Chamber and Forcing Cone of a Shotgun Barrel                                                         Drawing from: Gough Thomas, Shotguns & Cartridges, A & C Black, London, 1975.

                      Breech End                                                                      Loaded Chamber                                                              Forcing Cone        Bore, proper --->


Chamber - An area at the breech end of a barrel, of about the diameter of the cartridge for which the gun was intended, and into which the cartridge is inserted. The nominal length of a shotgun chamber will accommodate the loaded cartridge for which it was intended and allow for its crimp to open fully when the cartridge is fired. Although one can easily insert a longer-than-nominal-length loaded cartridge in a shotgun chamber, it is not advisable to do so because when it is fired the crimp will open into the forcing cone. Because of the taper of the forcing cone, the crimp will not be able to open fully and the gun will develop far greater pressure than it was designed to handle.

While most 12 gauge shotguns built today have nominal 2 3/4" chambers, this was not always the case. Prewar American guns and many modern English guns often have shorter chambers. It is important to know the length of a gun's chambers and to use the ammunition for which it was intended. To relieve the forcing cone by reaming, to allow use of longer and more powerful cartridges---removing metal at the same time as asking the gun to bear more pressure---is perilous.

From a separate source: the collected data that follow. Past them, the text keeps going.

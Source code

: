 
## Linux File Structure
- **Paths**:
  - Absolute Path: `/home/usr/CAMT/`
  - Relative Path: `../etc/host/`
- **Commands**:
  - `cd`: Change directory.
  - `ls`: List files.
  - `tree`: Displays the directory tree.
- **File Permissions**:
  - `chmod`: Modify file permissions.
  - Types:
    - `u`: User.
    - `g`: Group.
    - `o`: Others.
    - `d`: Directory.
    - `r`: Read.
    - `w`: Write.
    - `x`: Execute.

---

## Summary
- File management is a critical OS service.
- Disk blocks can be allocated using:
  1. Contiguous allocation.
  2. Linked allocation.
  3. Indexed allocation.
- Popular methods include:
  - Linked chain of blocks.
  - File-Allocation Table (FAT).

Forcing Cone - In a shotgun barrel, A tapered area a few inches from the breech end, providing a transition between the chamber (approximately the diameter of the outside of a shotgun shell) to the bore proper (approximately the diameter of the inside of a shotgun shell). The forcing cone provides the transition between the exterior and the interiod diameters of the cartridge. Older shotguns usually have more abrupt forcing cones suitable for then-current thick-walled paper shells with fibre wads. Newer shotguns usually have more gradual, longer forcing cones suitable for thinner modern plastic shells with obturating plastic shot-cup wads.